Data to examine =>
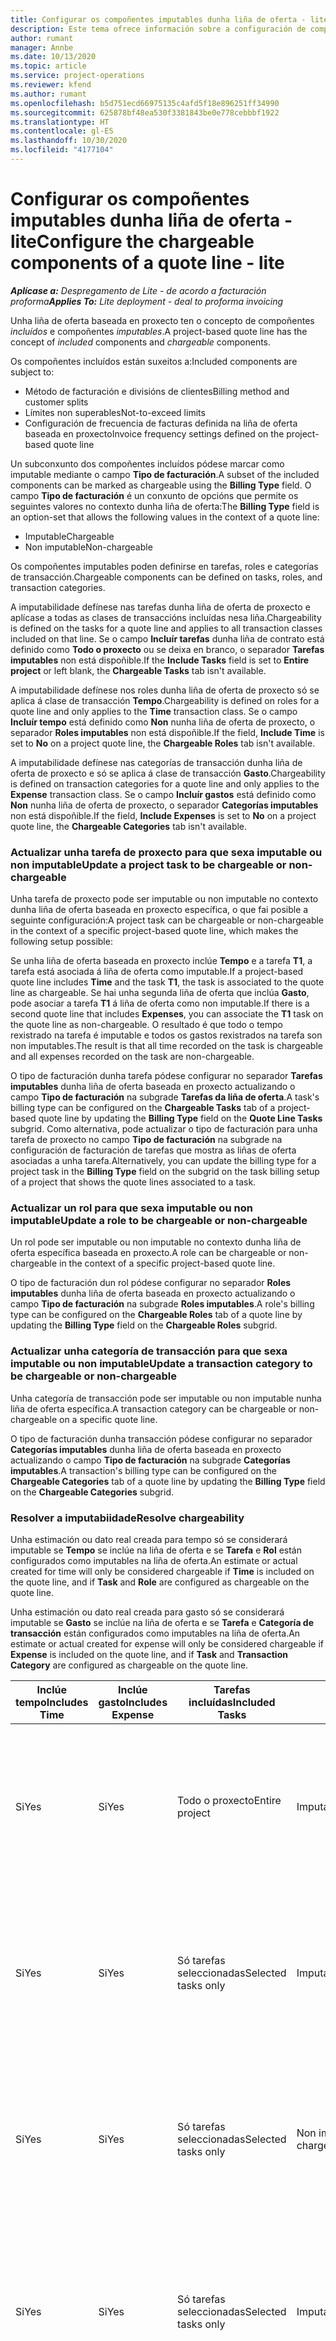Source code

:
 ```yaml
---
title: Configurar os compoñentes imputables dunha liña de oferta - lite
description: Este tema ofrece información sobre a configuración de compoñentes imputables e non imputables nunha liña de oferta baseada en proxecto.
author: rumant
manager: Annbe
ms.date: 10/13/2020
ms.topic: article
ms.service: project-operations
ms.reviewer: kfend
ms.author: rumant
ms.openlocfilehash: b5d751ecd66975135c4afd5f18e896251ff34990
ms.sourcegitcommit: 625878bf48ea530f3381843be0e778cebbbf1922
ms.translationtype: HT
ms.contentlocale: gl-ES
ms.lasthandoff: 10/30/2020
ms.locfileid: "4177104"
---
```

# <a name="configure-the-chargeable-components-of-a-quote-line---lite"></a><span data-ttu-id="6cfa9-103">Configurar os compoñentes imputables dunha liña de oferta - lite</span><span class="sxs-lookup"><span data-stu-id="6cfa9-103">Configure the chargeable components of a quote line - lite</span></span>

<span data-ttu-id="6cfa9-104">_**Aplícase a:** Despregamento de Lite - de acordo a facturación proforma_</span><span class="sxs-lookup"><span data-stu-id="6cfa9-104">_**Applies To:** Lite deployment - deal to proforma invoicing_</span></span>

<span data-ttu-id="6cfa9-105">Unha liña de oferta baseada en proxecto ten o concepto de compoñentes *incluídos* e compoñentes *imputables*.</span><span class="sxs-lookup"><span data-stu-id="6cfa9-105">A project-based quote line has the concept of *included* components and *chargeable* components.</span></span>

<span data-ttu-id="6cfa9-106">Os compoñentes incluídos están suxeitos a:</span><span class="sxs-lookup"><span data-stu-id="6cfa9-106">Included components are subject to:</span></span>

  - <span data-ttu-id="6cfa9-107">Método de facturación e divisións de clientes</span><span class="sxs-lookup"><span data-stu-id="6cfa9-107">Billing method and customer splits</span></span>
  - <span data-ttu-id="6cfa9-108">Límites non superables</span><span class="sxs-lookup"><span data-stu-id="6cfa9-108">Not-to-exceed limits</span></span> 
  - <span data-ttu-id="6cfa9-109">Configuración de frecuencia de facturas definida na liña de oferta baseada en proxecto</span><span class="sxs-lookup"><span data-stu-id="6cfa9-109">Invoice frequency settings defined on the project-based quote line</span></span>

<span data-ttu-id="6cfa9-110">Un subconxunto dos compoñentes incluídos pódese marcar como imputable mediante o campo **Tipo de facturación**.</span><span class="sxs-lookup"><span data-stu-id="6cfa9-110">A subset of the included components can be marked as chargeable using the **Billing Type** field.</span></span> <span data-ttu-id="6cfa9-111">O campo **Tipo de facturación** é un conxunto de opcións que permite os seguintes valores no contexto dunha liña de oferta:</span><span class="sxs-lookup"><span data-stu-id="6cfa9-111">The **Billing Type** field is an option-set that allows the following values in the context of a quote line:</span></span>

  - <span data-ttu-id="6cfa9-112">Imputable</span><span class="sxs-lookup"><span data-stu-id="6cfa9-112">Chargeable</span></span>
  - <span data-ttu-id="6cfa9-113">Non imputable</span><span class="sxs-lookup"><span data-stu-id="6cfa9-113">Non-chargeable</span></span>

<span data-ttu-id="6cfa9-114">Os compoñentes imputables poden definirse en tarefas, roles e categorías de transacción.</span><span class="sxs-lookup"><span data-stu-id="6cfa9-114">Chargeable components can be defined on tasks, roles, and transaction categories.</span></span>

<span data-ttu-id="6cfa9-115">A imputabilidade defínese nas tarefas dunha liña de oferta de proxecto e aplícase a todas as clases de transaccións incluídas nesa liña.</span><span class="sxs-lookup"><span data-stu-id="6cfa9-115">Chargeability is defined on the tasks for a quote line and applies to all transaction classes included on that line.</span></span> <span data-ttu-id="6cfa9-116">Se o campo **Incluír tarefas** dunha liña de contrato está definido como **Todo o proxecto** ou se deixa en branco, o separador **Tarefas imputables** non está dispoñible.</span><span class="sxs-lookup"><span data-stu-id="6cfa9-116">If the **Include Tasks** field is set to **Entire project** or left blank, the **Chargeable Tasks** tab isn't available.</span></span>

<span data-ttu-id="6cfa9-117">A imputabilidade defínese nos roles dunha liña de oferta de proxecto só se aplica á clase de transacción **Tempo**.</span><span class="sxs-lookup"><span data-stu-id="6cfa9-117">Chargeability is defined on roles for a quote line and only applies to the **Time** transaction class.</span></span> <span data-ttu-id="6cfa9-118">Se o campo **Incluír tempo** está definido como **Non** nunha liña de oferta de proxecto, o separador **Roles imputables** non está dispoñible.</span><span class="sxs-lookup"><span data-stu-id="6cfa9-118">If the field, **Include Time** is set to **No** on a project quote line, the **Chargeable Roles** tab isn't available.</span></span>

<span data-ttu-id="6cfa9-119">A imputabilidade defínese nas categorías de transacción dunha liña de oferta de proxecto e só se aplica á clase de transacción **Gasto**.</span><span class="sxs-lookup"><span data-stu-id="6cfa9-119">Chargeability is defined on transaction categories for a  quote line and only applies to the **Expense** transaction class.</span></span> <span data-ttu-id="6cfa9-120">Se o campo **Incluír gastos** está definido como **Non** nunha liña de oferta de proxecto, o separador **Categorías imputables** non está dispoñible.</span><span class="sxs-lookup"><span data-stu-id="6cfa9-120">If the field, **Include Expenses** is set to **No** on a project quote line, the **Chargeable Categories** tab isn't available.</span></span>

### <a name="update-a-project-task-to-be-chargeable-or-non-chargeable"></a><span data-ttu-id="6cfa9-121">Actualizar unha tarefa de proxecto para que sexa imputable ou non imputable</span><span class="sxs-lookup"><span data-stu-id="6cfa9-121">Update a project task to be chargeable or non-chargeable</span></span>

<span data-ttu-id="6cfa9-122">Unha tarefa de proxecto pode ser imputable ou non imputable no contexto dunha liña de oferta baseada en proxecto específica, o que fai posible a seguinte configuración:</span><span class="sxs-lookup"><span data-stu-id="6cfa9-122">A project task can be chargeable or non-chargeable in the context of a specific project-based quote line, which makes the following setup possible:</span></span>

<span data-ttu-id="6cfa9-123">Se unha liña de oferta baseada en proxecto inclúe **Tempo** e a tarefa **T1**, a tarefa está asociada á liña de oferta como imputable.</span><span class="sxs-lookup"><span data-stu-id="6cfa9-123">If a project-based quote line includes **Time** and the task **T1**, the task is associated to the quote line as chargeable.</span></span> <span data-ttu-id="6cfa9-124">Se hai unha segunda liña de oferta que inclúa **Gasto**, pode asociar a tarefa **T1** á liña de oferta como non imputable.</span><span class="sxs-lookup"><span data-stu-id="6cfa9-124">If there is a second quote line that includes **Expenses**, you can associate the **T1** task on the quote line as non-chargeable.</span></span> <span data-ttu-id="6cfa9-125">O resultado é que todo o tempo rexistrado na tarefa é imputable e todos os gastos rexistrados na tarefa son non imputables.</span><span class="sxs-lookup"><span data-stu-id="6cfa9-125">The result is that all time recorded on the task is chargeable and all expenses recorded on the task are non-chargeable.</span></span>

<span data-ttu-id="6cfa9-126">O tipo de facturación dunha tarefa pódese configurar no separador **Tarefas imputables** dunha liña de oferta baseada en proxecto actualizando o campo **Tipo de facturación** na subgrade **Tarefas da liña de oferta**.</span><span class="sxs-lookup"><span data-stu-id="6cfa9-126">A task's billing type can be configured on the **Chargeable Tasks** tab of a project-based quote line by updating the **Billing Type** field on the **Quote Line Tasks** subgrid.</span></span> <span data-ttu-id="6cfa9-127">Como alternativa, pode actualizar o tipo de facturación para unha tarefa de proxecto no campo **Tipo de facturación** na subgrade na configuración de facturación de tarefas que mostra as liñas de oferta asociadas a unha tarefa.</span><span class="sxs-lookup"><span data-stu-id="6cfa9-127">Alternatively, you can update the billing type for a project task in the **Billing Type** field on the subgrid on the task billing setup of a project that shows the quote lines associated to a task.</span></span>

### <a name="update-a-role-to-be-chargeable-or-non-chargeable"></a><span data-ttu-id="6cfa9-128">Actualizar un rol para que sexa imputable ou non imputable</span><span class="sxs-lookup"><span data-stu-id="6cfa9-128">Update a role to be chargeable or non-chargeable</span></span>

<span data-ttu-id="6cfa9-129">Un rol pode ser imputable ou non imputable no contexto dunha liña de oferta específica baseada en proxecto.</span><span class="sxs-lookup"><span data-stu-id="6cfa9-129">A role can be chargeable or non-chargeable in the context of a specific project-based quote line.</span></span>

<span data-ttu-id="6cfa9-130">O tipo de facturación dun rol pódese configurar no separador **Roles imputables** dunha liña de oferta baseada en proxecto actualizando o campo **Tipo de facturación** na subgrade **Roles imputables**.</span><span class="sxs-lookup"><span data-stu-id="6cfa9-130">A role's billing type can be configured on the **Chargeable Roles** tab of a quote line by updating the **Billing Type** field on the **Chargeable Roles** subgrid.</span></span>

### <a name="update-a-transaction-category-to-be-chargeable-or-non-chargeable"></a><span data-ttu-id="6cfa9-131">Actualizar unha categoría de transacción para que sexa imputable ou non imputable</span><span class="sxs-lookup"><span data-stu-id="6cfa9-131">Update a transaction category to be chargeable or non-chargeable</span></span>

<span data-ttu-id="6cfa9-132">Unha categoría de transacción pode ser imputable ou non imputable nunha liña de oferta específica.</span><span class="sxs-lookup"><span data-stu-id="6cfa9-132">A transaction category can be chargeable or non-chargeable on a specific quote line.</span></span>

<span data-ttu-id="6cfa9-133">O tipo de facturación dunha transacción pódese configurar no separador **Categorías imputables** dunha liña de oferta baseada en proxecto actualizando o campo **Tipo de facturación** na subgrade **Categorías imputables**.</span><span class="sxs-lookup"><span data-stu-id="6cfa9-133">A transaction's billing type can be configured on the **Chargeable Categories** tab of a quote line by updating the **Billing Type** field on the **Chargeable Categories** subgrid.</span></span>

### <a name="resolve-chargeability"></a><span data-ttu-id="6cfa9-134">Resolver a imputabiidade</span><span class="sxs-lookup"><span data-stu-id="6cfa9-134">Resolve chargeability</span></span>
<span data-ttu-id="6cfa9-135">Unha estimación ou dato real creada para tempo só se considerará imputable se **Tempo** se inclúe na liña de oferta e se **Tarefa** e **Rol** están configurados como imputables na liña de oferta.</span><span class="sxs-lookup"><span data-stu-id="6cfa9-135">An estimate or actual created for time will only be considered chargeable if **Time** is included on the quote line, and if **Task** and **Role** are configured as chargeable on the quote line.</span></span>

<span data-ttu-id="6cfa9-136">Unha estimación ou dato real creada para gasto só se considerará imputable se **Gasto** se inclúe na liña de oferta e se **Tarefa** e **Categoría de transacción** están configurados como imputables na liña de oferta.</span><span class="sxs-lookup"><span data-stu-id="6cfa9-136">An estimate or actual created for expense will only be considered chargeable if **Expense** is included on the quote line, and if **Task** and **Transaction Category** are configured as chargeable on the quote line.</span></span>

| <span data-ttu-id="6cfa9-137">Inclúe tempo</span><span class="sxs-lookup"><span data-stu-id="6cfa9-137">Includes Time</span></span> | <span data-ttu-id="6cfa9-138">Inclúe gasto</span><span class="sxs-lookup"><span data-stu-id="6cfa9-138">Includes Expense</span></span> | <span data-ttu-id="6cfa9-139">Tarefas incluídas</span><span class="sxs-lookup"><span data-stu-id="6cfa9-139">Included Tasks</span></span> | <span data-ttu-id="6cfa9-140">Rol</span><span class="sxs-lookup"><span data-stu-id="6cfa9-140">Role</span></span> | <span data-ttu-id="6cfa9-141">Categoría</span><span class="sxs-lookup"><span data-stu-id="6cfa9-141">Category</span></span> | <span data-ttu-id="6cfa9-142">Tarefa</span><span class="sxs-lookup"><span data-stu-id="6cfa9-142">Task</span></span> | <span data-ttu-id="6cfa9-143">Facturación</span><span class="sxs-lookup"><span data-stu-id="6cfa9-143">Billing</span></span> |
| --- | --- | --- | --- | --- | --- | --- |
| <span data-ttu-id="6cfa9-144">Si</span><span class="sxs-lookup"><span data-stu-id="6cfa9-144">Yes</span></span> | <span data-ttu-id="6cfa9-145">Si</span><span class="sxs-lookup"><span data-stu-id="6cfa9-145">Yes</span></span> | <span data-ttu-id="6cfa9-146">Todo o proxecto</span><span class="sxs-lookup"><span data-stu-id="6cfa9-146">Entire project</span></span> | <span data-ttu-id="6cfa9-147">Imputable</span><span class="sxs-lookup"><span data-stu-id="6cfa9-147">Chargeable</span></span> | <span data-ttu-id="6cfa9-148">Imputable</span><span class="sxs-lookup"><span data-stu-id="6cfa9-148">Chargeable</span></span> | <span data-ttu-id="6cfa9-149">Non se pode configurar</span><span class="sxs-lookup"><span data-stu-id="6cfa9-149">Can't be set</span></span> | <span data-ttu-id="6cfa9-150">Facturación nun dato real de tempo: Imputable</span><span class="sxs-lookup"><span data-stu-id="6cfa9-150">Billing on a time actual: Chargeable</span></span> </br><span data-ttu-id="6cfa9-151">Tipo de facturación no dato real de gasto: Imputable</span><span class="sxs-lookup"><span data-stu-id="6cfa9-151">Billing type on expense actual: Chargeable</span></span> |
| <span data-ttu-id="6cfa9-152">Si</span><span class="sxs-lookup"><span data-stu-id="6cfa9-152">Yes</span></span> | <span data-ttu-id="6cfa9-153">Si</span><span class="sxs-lookup"><span data-stu-id="6cfa9-153">Yes</span></span> | <span data-ttu-id="6cfa9-154">Só tarefas seleccionadas</span><span class="sxs-lookup"><span data-stu-id="6cfa9-154">Selected tasks only</span></span> | <span data-ttu-id="6cfa9-155">Imputable</span><span class="sxs-lookup"><span data-stu-id="6cfa9-155">Chargeable</span></span> | <span data-ttu-id="6cfa9-156">Imputable</span><span class="sxs-lookup"><span data-stu-id="6cfa9-156">Chargeable</span></span> | <span data-ttu-id="6cfa9-157">Imputable</span><span class="sxs-lookup"><span data-stu-id="6cfa9-157">Chargeable</span></span> | <span data-ttu-id="6cfa9-158">Facturación nun dato real de tempo: Imputable</span><span class="sxs-lookup"><span data-stu-id="6cfa9-158">Billing on a time actual: Chargeable</span></span></br><span data-ttu-id="6cfa9-159">Tipo de facturación no dato real de gasto: Imputable</span><span class="sxs-lookup"><span data-stu-id="6cfa9-159">Billing type on expense actual: Chargeable</span></span> |
| <span data-ttu-id="6cfa9-160">Si</span><span class="sxs-lookup"><span data-stu-id="6cfa9-160">Yes</span></span> | <span data-ttu-id="6cfa9-161">Si</span><span class="sxs-lookup"><span data-stu-id="6cfa9-161">Yes</span></span> | <span data-ttu-id="6cfa9-162">Só tarefas seleccionadas</span><span class="sxs-lookup"><span data-stu-id="6cfa9-162">Selected tasks only</span></span> | <span data-ttu-id="6cfa9-163">Non imputable</span><span class="sxs-lookup"><span data-stu-id="6cfa9-163">Non-chargeable</span></span> | <span data-ttu-id="6cfa9-164">Imputable</span><span class="sxs-lookup"><span data-stu-id="6cfa9-164">Chargeable</span></span> | <span data-ttu-id="6cfa9-165">Imputable</span><span class="sxs-lookup"><span data-stu-id="6cfa9-165">Chargeable</span></span> | <span data-ttu-id="6cfa9-166">Facturación nun dato real de tempo: Non imputable</span><span class="sxs-lookup"><span data-stu-id="6cfa9-166">Billing on a time actual: Non-Chargeable</span></span></br><span data-ttu-id="6cfa9-167">Tipo de facturación no dato real de gasto: Imputable</span><span class="sxs-lookup"><span data-stu-id="6cfa9-167">Billing type on expense actual: Chargeable</span></span> |
| <span data-ttu-id="6cfa9-168">Si</span><span class="sxs-lookup"><span data-stu-id="6cfa9-168">Yes</span></span> | <span data-ttu-id="6cfa9-169">Si</span><span class="sxs-lookup"><span data-stu-id="6cfa9-169">Yes</span></span> | <span data-ttu-id="6cfa9-170">Só tarefas seleccionadas</span><span class="sxs-lookup"><span data-stu-id="6cfa9-170">Selected tasks only</span></span> | <span data-ttu-id="6cfa9-171">Imputable</span><span class="sxs-lookup"><span data-stu-id="6cfa9-171">Chargeable</span></span> | <span data-ttu-id="6cfa9-172">Imputable</span><span class="sxs-lookup"><span data-stu-id="6cfa9-172">Chargeable</span></span> | <span data-ttu-id="6cfa9-173">Non imputable</span><span class="sxs-lookup"><span data-stu-id="6cfa9-173">Non-Chargeable</span></span> | <span data-ttu-id="6cfa9-174">Facturación nun dato real de tempo: Non imputable</span><span class="sxs-lookup"><span data-stu-id="6cfa9-174">Billing on a time actual: Non-Chargeable</span></span></br> <span data-ttu-id="6cfa9-175">Tipo de facturación no dato real de gasto: Non imputable</span><span class="sxs-lookup"><span data-stu-id="6cfa9-175">Billing type on expense actual: Non-Chargeable</span></span> |
| <span data-ttu-id="6cfa9-176">Si</span><span class="sxs-lookup"><span data-stu-id="6cfa9-176">Yes</span></span> | <span data-ttu-id="6cfa9-177">Si</span><span class="sxs-lookup"><span data-stu-id="6cfa9-177">Yes</span></span> | <span data-ttu-id="6cfa9-178">Só tarefas seleccionadas</span><span class="sxs-lookup"><span data-stu-id="6cfa9-178">Selected tasks only</span></span> | <span data-ttu-id="6cfa9-179">Non imputable</span><span class="sxs-lookup"><span data-stu-id="6cfa9-179">Non-Chargeable</span></span> | <span data-ttu-id="6cfa9-180">Imputable</span><span class="sxs-lookup"><span data-stu-id="6cfa9-180">Chargeable</span></span> | <span data-ttu-id="6cfa9-181">Non imputable</span><span class="sxs-lookup"><span data-stu-id="6cfa9-181">Non- Chargeable</span></span> | <span data-ttu-id="6cfa9-182">Facturación nun dato real de tempo: Non imputable</span><span class="sxs-lookup"><span data-stu-id="6cfa9-182">Billing on a time actual: Non-Chargeable</span></span></br> <span data-ttu-id="6cfa9-183">Tipo de facturación no dato real de gasto: Non imputable</span><span class="sxs-lookup"><span data-stu-id="6cfa9-183">Billing type on expense actual: Non-Chargeable</span></span> |
| <span data-ttu-id="6cfa9-184">Si</span><span class="sxs-lookup"><span data-stu-id="6cfa9-184">Yes</span></span> | <span data-ttu-id="6cfa9-185">Si</span><span class="sxs-lookup"><span data-stu-id="6cfa9-185">Yes</span></span> | <span data-ttu-id="6cfa9-186">Só tarefas seleccionadas</span><span class="sxs-lookup"><span data-stu-id="6cfa9-186">Selected tasks only</span></span> | <span data-ttu-id="6cfa9-187">Non imputable</span><span class="sxs-lookup"><span data-stu-id="6cfa9-187">Non-Chargeable</span></span> | <span data-ttu-id="6cfa9-188">Non imputable</span><span class="sxs-lookup"><span data-stu-id="6cfa9-188">Non-Chargeable</span></span> | <span data-ttu-id="6cfa9-189">Imputable</span><span class="sxs-lookup"><span data-stu-id="6cfa9-189">Chargeable</span></span> | <span data-ttu-id="6cfa9-190">Facturación nun dato real de tempo: Non imputable</span><span class="sxs-lookup"><span data-stu-id="6cfa9-190">Billing on a time actual: Non-Chargeable</span></span></br> <span data-ttu-id="6cfa9-191">Tipo de facturación no dato real de gasto: Non imputable</span><span class="sxs-lookup"><span data-stu-id="6cfa9-191">Billing type on expense actual: Non-Chargeable</span></span> |
| <span data-ttu-id="6cfa9-192">No</span><span class="sxs-lookup"><span data-stu-id="6cfa9-192">No</span></span> | <span data-ttu-id="6cfa9-193">Si</span><span class="sxs-lookup"><span data-stu-id="6cfa9-193">Yes</span></span> | <span data-ttu-id="6cfa9-194">Todo o proxecto</span><span class="sxs-lookup"><span data-stu-id="6cfa9-194">Entire project</span></span> | <span data-ttu-id="6cfa9-195">Non se pode configurar</span><span class="sxs-lookup"><span data-stu-id="6cfa9-195">Can't be set</span></span> | <span data-ttu-id="6cfa9-196">Imputable</span><span class="sxs-lookup"><span data-stu-id="6cfa9-196">Chargeable</span></span> | <span data-ttu-id="6cfa9-197">Non se pode configurar</span><span class="sxs-lookup"><span data-stu-id="6cfa9-197">Can't be set</span></span> | <span data-ttu-id="6cfa9-198">Facturación nun dato real de tempo: Non dispoñible</span><span class="sxs-lookup"><span data-stu-id="6cfa9-198">Billing on a time actual: Not available</span></span> </br><span data-ttu-id="6cfa9-199">Tipo de facturación no dato real de gasto: Imputable</span><span class="sxs-lookup"><span data-stu-id="6cfa9-199">Billing type on expense actual: Chargeable</span></span> |
| <span data-ttu-id="6cfa9-200">No</span><span class="sxs-lookup"><span data-stu-id="6cfa9-200">No</span></span> | <span data-ttu-id="6cfa9-201">Si</span><span class="sxs-lookup"><span data-stu-id="6cfa9-201">Yes</span></span> | <span data-ttu-id="6cfa9-202">Todo o proxecto</span><span class="sxs-lookup"><span data-stu-id="6cfa9-202">Entire project</span></span> | <span data-ttu-id="6cfa9-203">Non se pode configurar</span><span class="sxs-lookup"><span data-stu-id="6cfa9-203">Can't be set</span></span> | <span data-ttu-id="6cfa9-204">Non imputable</span><span class="sxs-lookup"><span data-stu-id="6cfa9-204">Non-chargeable</span></span> | <span data-ttu-id="6cfa9-205">Non se pode configurar</span><span class="sxs-lookup"><span data-stu-id="6cfa9-205">Can't be set</span></span> | <span data-ttu-id="6cfa9-206">Facturación nun dato real de tempo: Non dispoñible</span><span class="sxs-lookup"><span data-stu-id="6cfa9-206">Billing on a time actual: Not available</span></span> </br><span data-ttu-id="6cfa9-207">Tipo de facturación no dato real de gasto: Non imputable</span><span class="sxs-lookup"><span data-stu-id="6cfa9-207">Billing type on expense actual: Non-chargeable</span></span> |
| <span data-ttu-id="6cfa9-208">Si</span><span class="sxs-lookup"><span data-stu-id="6cfa9-208">Yes</span></span> | <span data-ttu-id="6cfa9-209">No</span><span class="sxs-lookup"><span data-stu-id="6cfa9-209">No</span></span> | <span data-ttu-id="6cfa9-210">Todo o proxecto</span><span class="sxs-lookup"><span data-stu-id="6cfa9-210">Entire project</span></span> | <span data-ttu-id="6cfa9-211">Imputable</span><span class="sxs-lookup"><span data-stu-id="6cfa9-211">Chargeable</span></span> | <span data-ttu-id="6cfa9-212">Non se pode configurar</span><span class="sxs-lookup"><span data-stu-id="6cfa9-212">Can't be set</span></span> | <span data-ttu-id="6cfa9-213">Non se pode configurar</span><span class="sxs-lookup"><span data-stu-id="6cfa9-213">Can't be set</span></span> | <span data-ttu-id="6cfa9-214">Facturación nun dato real de tempo: Imputable</span><span class="sxs-lookup"><span data-stu-id="6cfa9-214">Billing on a time actual: Chargeable</span></span></br><span data-ttu-id="6cfa9-215">Tipo de facturación no dato real de gasto: Non dispoñible</span><span class="sxs-lookup"><span data-stu-id="6cfa9-215">Billing type on expense actual: Not available</span></span> |
| <span data-ttu-id="6cfa9-216">Si</span><span class="sxs-lookup"><span data-stu-id="6cfa9-216">Yes</span></span> | <span data-ttu-id="6cfa9-217">No</span><span class="sxs-lookup"><span data-stu-id="6cfa9-217">No</span></span> | <span data-ttu-id="6cfa9-218">Todo o proxecto</span><span class="sxs-lookup"><span data-stu-id="6cfa9-218">Entire project</span></span> | <span data-ttu-id="6cfa9-219">Non imputable</span><span class="sxs-lookup"><span data-stu-id="6cfa9-219">Non-chargeable</span></span> | <span data-ttu-id="6cfa9-220">Non se pode configurar</span><span class="sxs-lookup"><span data-stu-id="6cfa9-220">Can't be set</span></span> | <span data-ttu-id="6cfa9-221">Non se pode configurar</span><span class="sxs-lookup"><span data-stu-id="6cfa9-221">Can't be set</span></span> | <span data-ttu-id="6cfa9-222">Facturación nun dato real de tempo: Non imputable</span><span class="sxs-lookup"><span data-stu-id="6cfa9-222">Billing on a time actual: Non-chargeable</span></span> </br><span data-ttu-id="6cfa9-223">Tipo de facturación no dato real de gasto: Non dispoñible</span><span class="sxs-lookup"><span data-stu-id="6cfa9-223">Billing type on expense actual: Not available</span></span> |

Assignment => From the opening line of the entries above to the line containing "to proforma invoicing_</span></span>", please transcribe each line exactly, skipping every picture.

Task result =>
Source code

:
 ```yaml
---
title: Configurar os compoñentes imputables dunha liña de oferta - lite
description: Este tema ofrece información sobre a configuración de compoñentes imputables e non imputables nunha liña de oferta baseada en proxecto.
author: rumant
manager: Annbe
ms.date: 10/13/2020
ms.topic: article
ms.service: project-operations
ms.reviewer: kfend
ms.author: rumant
ms.openlocfilehash: b5d751ecd66975135c4afd5f18e896251ff34990
ms.sourcegitcommit: 625878bf48ea530f3381843be0e778cebbbf1922
ms.translationtype: HT
ms.contentlocale: gl-ES
ms.lasthandoff: 10/30/2020
ms.locfileid: "4177104"
---
```

# <a name="configure-the-chargeable-components-of-a-quote-line---lite"></a><span data-ttu-id="6cfa9-103">Configurar os compoñentes imputables dunha liña de oferta - lite</span><span class="sxs-lookup"><span data-stu-id="6cfa9-103">Configure the chargeable components of a quote line - lite</span></span>

<span data-ttu-id="6cfa9-104">_**Aplícase a:** Despregamento de Lite - de acordo a facturación proforma_</span><span class="sxs-lookup"><span data-stu-id="6cfa9-104">_**Applies To:** Lite deployment - deal to proforma invoicing_</span></span>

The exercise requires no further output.